Frau Kimberley Crasto lebt und arbeitet in der indischen Metropole Mumbai. Dort studierte sie Textiltechnik, schloss das Studium schon in sehr jungen Jahren ab und arbeitet nun seit acht Jahren im Unternehmen Creative Handicrafts in Mumbai. Durch ihre besondere Kommunikationsfähigkeit und ihr Organisationstalent hat sie schnell Karriere gemachte, ist zur Head Merchandiser aufgestiegen und für die Koordination der Produktion zuständig.
Dabei agiert der stark wachsende Textilbetrieb alles andere als branchenüblich. Das wichtigste Ziel bei Creative Handicrafts ist die konsequente Förderung von Frauen. Denn die indische Fairhandels – Organisation beschäftigt benachteiligte Frauen aus den Armenvierteln von Mumbai und sorgt in unterschiedlichsten Bereichen für die Verbesserung ihrer Lebenssituation. Gegenwärtig sind bereits über 1000 Frauen beschäftigt. Sie werden als Näherinnen geschult und sind in Selbsthilfegruppen und Kooperativen organisiert. Aber eben auch im Management Bereich sind Frauen stark vertreten und bilden mit gut ausgebildeten Expertinnen den größten Anteil an der Betriebsleitung.
Kimberley Crasto meint, es ist in Indien zwar keine Ausnahme mehr, als Frau eine höhere Berufsposition einzunehmen, aber es gibt einen sehr wettbewerbsorientierten Markt und Frauen haben immer noch ganz andere und weit stärkere familiäre Verpflichtungen als Männer. Viele Frauen heiraten in sehr jungen Jahren und sind oft allein für Familie und Kinder verantwortlich. Deshalb wird es im zunehmenden Alter für die meisten Inderinnen immer schwieriger Arbeit und Privatleben unter einen Hut zu bringen. Das ist ein Hauptgrund, warum Frauen dazu neigen, ihren Job früh zu verlassen oder in einen Halbtagsjob zu wechseln. Dies wiederum gibt den Männern sehr viel mehr Möglichkeiten, um schneller und leichter Führungspositionen zu erreichen. Kimberley Crastro ist überzeugt, dass es dazu in ihrer Heimat noch einiges an Veränderungen braucht und das vor allem eine fundierte Ausbildung am Wichtigsten ist, um aus der Armutsfalle rauszukommen!
Seit 2014 ist Frau Crasto bei Creative Handicrafts als leitende Kauffrau angestellt.
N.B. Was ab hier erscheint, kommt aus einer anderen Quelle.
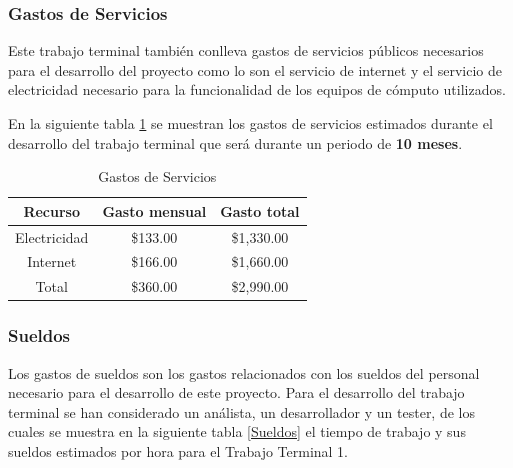 \subsubsection{Gastos de Servicios}
Este trabajo terminal también conlleva gastos de servicios públicos necesarios para el desarrollo del proyecto como lo son el servicio de internet y el servicio de electricidad necesario para la funcionalidad de los equipos de cómputo utilizados.

En la siguiente tabla \ref{GastosServicios} se muestran los gastos de servicios estimados durante el desarrollo del trabajo terminal que será durante un periodo de \textbf{10 meses}.

\begin{table}[H]
	\centering
	\resizebox{10cm}{!} {
		\begin{tabular}{|c|c|c|}
			\hline
			\multicolumn{1}{|c|}{Recurso} & Gasto mensual & Gasto total\\ \hline
			Electricidad & \$133.00  & \$1,330.00 \\ \hline
			Internet & \$166.00  & \$1,660.00 \\ \hline
			Total  & \$360.00 & \$2,990.00 \\ \hline
			
		\end{tabular}
	}
	\caption{Gastos de Servicios}
	\label{GastosServicios}
\end{table} 

\subsubsection{Sueldos}
Los gastos de sueldos son los gastos relacionados con los sueldos del personal necesario para el desarrollo de este proyecto. Para el desarrollo del trabajo terminal se han considerado un análista, un desarrollador y un tester, de los cuales se muestra en la siguiente tabla \ref{Sueldos} el tiempo de trabajo y sus sueldos estimados por hora para el Trabajo Terminal 1.

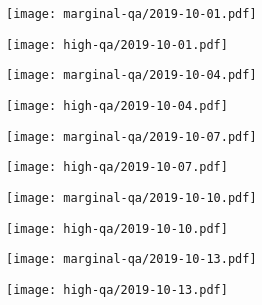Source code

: \documentclass{article}
\begin{document}
\begin{figure}[H]
	\ContinuedFloat
	\centering
	\begin{subfigure}{0.48\linewidth}
		\texttt{[image: marginal-qa/2019-10-01.pdf]}
	\end{subfigure}
	\begin{subfigure}{0.48\linewidth}
		\texttt{[image: high-qa/2019-10-01.pdf]}
	\end{subfigure}
	\begin{subfigure}{0.48\linewidth}
		\texttt{[image: marginal-qa/2019-10-04.pdf]}
	\end{subfigure}
	\begin{subfigure}{0.48\linewidth}
		\texttt{[image: high-qa/2019-10-04.pdf]}
	\end{subfigure}
	\begin{subfigure}{0.48\linewidth}
		\texttt{[image: marginal-qa/2019-10-07.pdf]}
	\end{subfigure}
	\begin{subfigure}{0.48\linewidth}
		\texttt{[image: high-qa/2019-10-07.pdf]}
	\end{subfigure}
	\begin{subfigure}{0.48\linewidth}
		\texttt{[image: marginal-qa/2019-10-10.pdf]}
	\end{subfigure}
	\begin{subfigure}{0.48\linewidth}
		\texttt{[image: high-qa/2019-10-10.pdf]}
	\end{subfigure}
	\begin{subfigure}{0.48\linewidth}
		\texttt{[image: marginal-qa/2019-10-13.pdf]}
	\end{subfigure}
	\begin{subfigure}{0.48\linewidth}
		\texttt{[image: high-qa/2019-10-13.pdf]}
	\end{subfigure}
\end{figure}
\end{document}
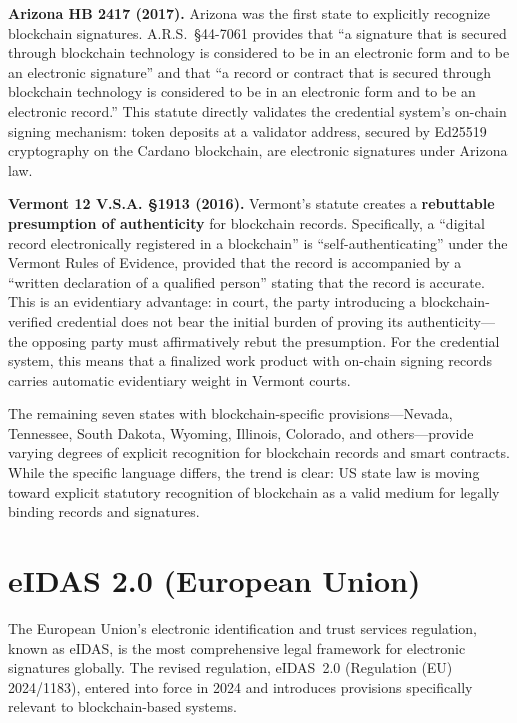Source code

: \textbf{Arizona HB 2417 (2017).}  Arizona was the first state to explicitly
recognize blockchain signatures.  A.R.S.~\S44-7061 provides that
``a signature that is secured through blockchain technology is considered
to be in an electronic form and to be an electronic signature'' and that
``a record or contract that is secured through blockchain technology is
considered to be in an electronic form and to be an electronic record.''
This statute directly validates the credential system's on-chain signing
mechanism: token deposits at a validator address, secured by Ed25519
cryptography on the Cardano blockchain, are electronic signatures under
Arizona law.

\textbf{Vermont 12 V.S.A. \S1913 (2016).}  Vermont's statute creates a
\textbf{rebuttable presumption of authenticity} for blockchain records.
Specifically, a ``digital record electronically registered in a blockchain''
is ``self-authenticating'' under the Vermont Rules of Evidence, provided that
the record is accompanied by a ``written declaration of a qualified person''
stating that the record is accurate.  This is an evidentiary advantage:
in court, the party introducing a blockchain-verified credential does not
bear the initial burden of proving its authenticity---the opposing party must
affirmatively rebut the presumption.  For the credential system, this means
that a finalized work product with on-chain signing records carries
automatic evidentiary weight in Vermont courts.

The remaining seven states with blockchain-specific provisions---Nevada,
Tennessee, South Dakota, Wyoming, Illinois, Colorado, and others---provide
varying degrees of explicit recognition for blockchain records and smart
contracts.  While the specific language differs, the trend is clear:
US state law is moving toward explicit statutory recognition of blockchain
as a valid medium for legally binding records and signatures.


\section{eIDAS 2.0 (European Union)}
\label{sec:eidas}

The European Union's electronic identification and trust services regulation,
known as eIDAS, is the most comprehensive legal framework for electronic
signatures globally.  The revised regulation, eIDAS~2.0 (Regulation (EU)
2024/1183), entered into force in 2024 and introduces provisions
specifically relevant to blockchain-based systems.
Am Anfang war es für sie schwierig, eine leitende Position im Betrieb einzunehmen, besonders weil es männliche Kollegen gab, die schon viele Jahre dabei waren. Sie hatten bereits viel Erfahrung und mussten damit zurechtkommen, dass nun eine junge Frau neue Wege gehen möchte und Ideen für Verbesserungen einbrachte.
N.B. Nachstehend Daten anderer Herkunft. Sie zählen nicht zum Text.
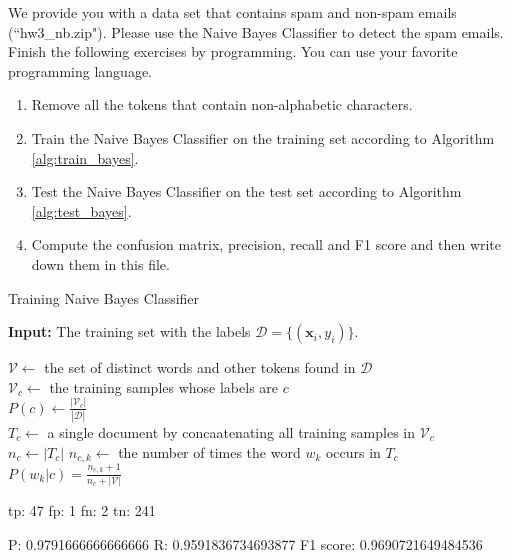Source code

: \documentclass[11pt,letter,notitlepage]{article}
\begin{document}
\newpage
\begin{exercise}
We provide you with a data set that contains spam and non-spam emails (``hw3\_nb.zip"). Please use the Naive Bayes Classifier to detect the spam emails.
Finish the following exercises by programming. You can use your favorite programming language.
\begin{enumerate}
\item Remove all the tokens that contain non-alphabetic characters.
\item Train the Naive Bayes Classifier on the training set according to Algorithm \ref{alg:train_bayes}.
\item Test the Naive Bayes Classifier on the test set according to Algorithm \ref{alg:test_bayes}.
\item Compute the confusion matrix, precision, recall and F1 score and then write down them in this file.
\end{enumerate}

\end{exercise}

\begin{algorithm}
\caption{Training Naive Bayes Classifier}
\label{alg:train_bayes}
\textbf{Input:} The training set with the labels $\mathcal{D}=\{(\textbf{x}_i,y_i)\}.$
\begin{algorithmic}[1]
\STATE $\mathcal{V}\leftarrow$ the set of distinct words and other tokens found in $\mathcal{D}$\\
\STATE $\mathcal{V}_c\leftarrow$ the training samples whose labels are $c$\\
\STATE $P(c)\leftarrow\frac{|\mathcal{V}_c|}{|\mathcal{D}|}$\\
\STATE $T_c\leftarrow$ a single document by concaatenating all training samples in $\mathcal{V}_c$\\
\STATE $n_c\leftarrow |T_c|$
\STATE $n_{c,k}\leftarrow$ the number of times the word $w_k$ occurs in $T_c$\\
\STATE $P(w_k|c)=\frac{n_{c,k}+1}{n_c+|\mathcal{V}|}$
\ENDFOR
\ENDFOR
\end{algorithmic}
\end{algorithm}

\begin{solution}
	\heiti
	tp: 47
	fp: 1
	fn: 2
	tn: 241
	
	P: 0.9791666666666666
	R: 0.9591836734693877
	F1 score: 0.9690721649484536
\end{solution}
\end{document}

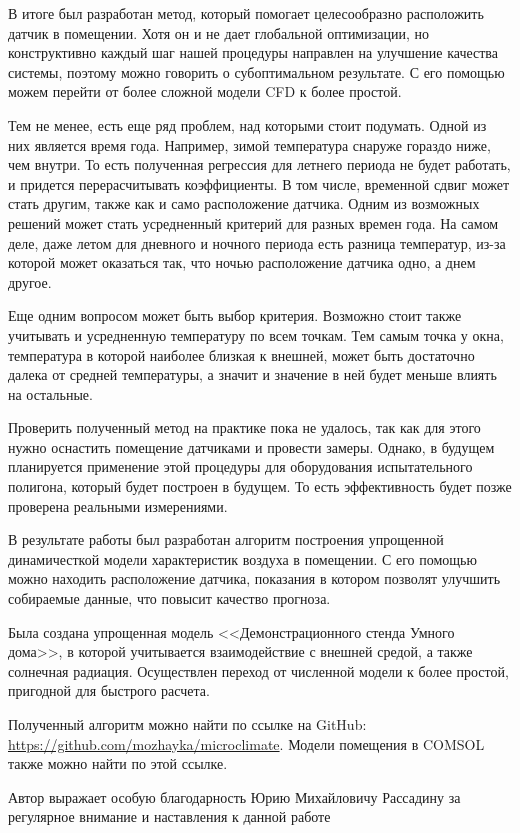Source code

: 
В итоге был разработан метод, который помогает целесообразно расположить датчик в помещении. Хотя он и не дает глобальной оптимизации, но конструктивно каждый шаг нашей процедуры направлен на улучшение качества системы, поэтому можно говорить о субоптимальном результате. С его помощью можем перейти от более сложной модели CFD к более простой.

Тем не менее, есть еще ряд проблем, над которыми стоит подумать. Одной из них является время года. Например, зимой температура снаруже гораздо ниже, чем внутри. То есть полученная регрессия для летнего периода не будет работать, и придется перерасчитывать коэффициенты. В том числе, временной сдвиг может стать другим, также как и само расположение датчика. Одним из возможных решений может стать усредненный критерий для разных времен года. На самом деле, даже летом для дневного и ночного периода есть разница температур, из-за которой может оказаться так, что ночью расположение датчика одно, а днем другое.

Еще одним вопросом может быть выбор критерия. Возможно стоит также учитывать и усредненную температуру по всем точкам. Тем самым точка у окна, температура в которой наиболее близкая к внешней, может быть достаточно далека от средней температуры, а значит и значение в ней будет меньше влиять на остальные.

Проверить полученный метод на практике пока не удалось, так как для этого нужно оснастить помещение датчиками и провести замеры. Однако, в будущем планируется применение этой процедуры для оборудования испытательного полигона, который будет построен в будущем. То есть эффективность будет позже проверена реальными измерениями.

\newpage


В результате работы был разработан алгоритм построения упрощенной динамичесткой модели характеристик воздуха в помещении. С его помощью можно находить расположение датчика, показания в котором позволят улучшить собираемые данные, что повысит качество прогноза.

Была создана упрощенная модель <<Демонстрационного стенда Умного дома>>, в которой учитывается взаимодействие с внешней средой, а также солнечная радиация. Осуществлен переход от численной модели к более простой, пригодной для быстрого расчета.

Полученный алгоритм можно найти по ссылке на GitHub: \url{https://github.com/mozhayka/microclimate}. Модели помещения в COMSOL также можно найти по этой ссылке.

\newpage


Автор выражает особую благодарность Юрию Михайловичу Рассадину за регулярное внимание и наставления к данной работе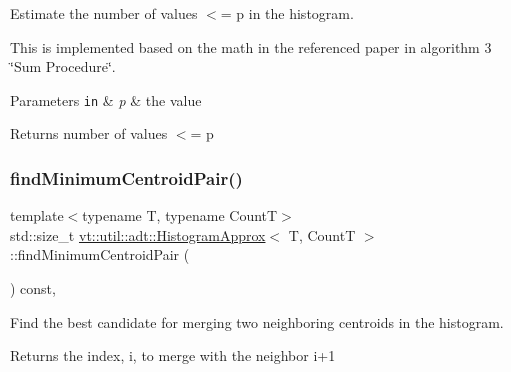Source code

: Estimate the number of values $<$= p in the histogram. 

This is implemented based on the math in the referenced paper in algorithm 3 \char`\"{}\+Sum Procedure\char`\"{}.


\begin{DoxyParams}[1]{Parameters}
\mbox{\tt in}  & {\em p} & the value\\
\hline
\end{DoxyParams}
\begin{DoxyReturn}{Returns}
number of values $<$= p 
\end{DoxyReturn}
\mbox{\label{structvt_1_1util_1_1adt_1_1_histogram_approx_a0bba7a9d03149be996f45bfe245abd03}} 
\subsubsection{\texorpdfstring{find\+Minimum\+Centroid\+Pair()}{findMinimumCentroidPair()}}
{\footnotesize\ttfamily template$<$typename T, typename CountT$>$ \\
std\+::size\+\_\+t \hyperlink{structvt_1_1util_1_1adt_1_1_histogram_approx}{vt\+::util\+::adt\+::\+Histogram\+Approx}$<$ T, CountT $>$\+::find\+Minimum\+Centroid\+Pair (\begin{DoxyParamCaption}{ }\end{DoxyParamCaption}) const\hspace{0.3cm}{\ttfamily [inline]}, {\ttfamily [private]}}



Find the best candidate for merging two neighboring centroids in the histogram. 

\begin{DoxyReturn}{Returns}
the index, {\ttfamily i}, to merge with the neighbor {\ttfamily i+1} 
\end{DoxyReturn}
\mbox{\label{structvt_1_1util_1_1adt_1_1_histogram_approx_ac376fd975845204cca3425c8517376f6}}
Mittlerweile ist das natürlich anders, sie kommt mit ihren Kollegen sehr gut zurecht. Aber weil sie jetzt junge Mutter eines zweijährigen Sohnes ist und gemeinsam mit ihrem Mann nun auch eine Familie organisieren muss, gibt es gegenwärtig viele neue Herausforderungen. Frau Crasto möchte Karriere und Familie gut unter einem Hut bekommen. “Es gibt Tage, an denen ich in den Arbeitspausen mit meinem Sohn zu einem Arzttermin laufen muss. Es ist oft nicht einfach aber nichts ist unmöglich!” Sie ist mittlerweile sehr multitaskingfähig, denn alle Termine und Lieferungen im Betrieb müssen eingehalten werden. Jedoch kann sie sich auf die Unterstützung ihrer Familie verlassen, wodurch der Alltagsstress verringert wird.
1200 Frauen finden Arbeit in der Kooperative
Die eigentliche Motivation für ihrer Arbeit schöpft Kimberley Crasto allerdings in der Vision von Creative Handicrafts. Begonnen hat es im Jahre 1984 durch die spanische Nonne Isabel Martin, die damals die Slums von Mumbai besuchte, und mit zwei Frauen begann, Stofftiere für Kinder herzustellen. Es entstand die erste Kooperative (Women Self Employment Coop) zur Herstellung von Textilien, Stofftieren und Handwerk für die Vermarktung. Dieses Beispiel machte Schule und animierte Frauen weitere Kooperativen zu gründen. 1994 gründete sich eine unabhängige Produzentenorganisation unter dem Namen Creative Handicrafts. Drei Jahrzehnte später sind etwa 1200 Frauen über Selbsthilfegruppen und Kooperativen eingebunden. In der Textilproduktion selbst arbeiten rund 300 Frauen in 10 Nähzentren. Zusätzlich werden während der Hauptproduktionszeit bis zu 500 Frauen beschäftigt.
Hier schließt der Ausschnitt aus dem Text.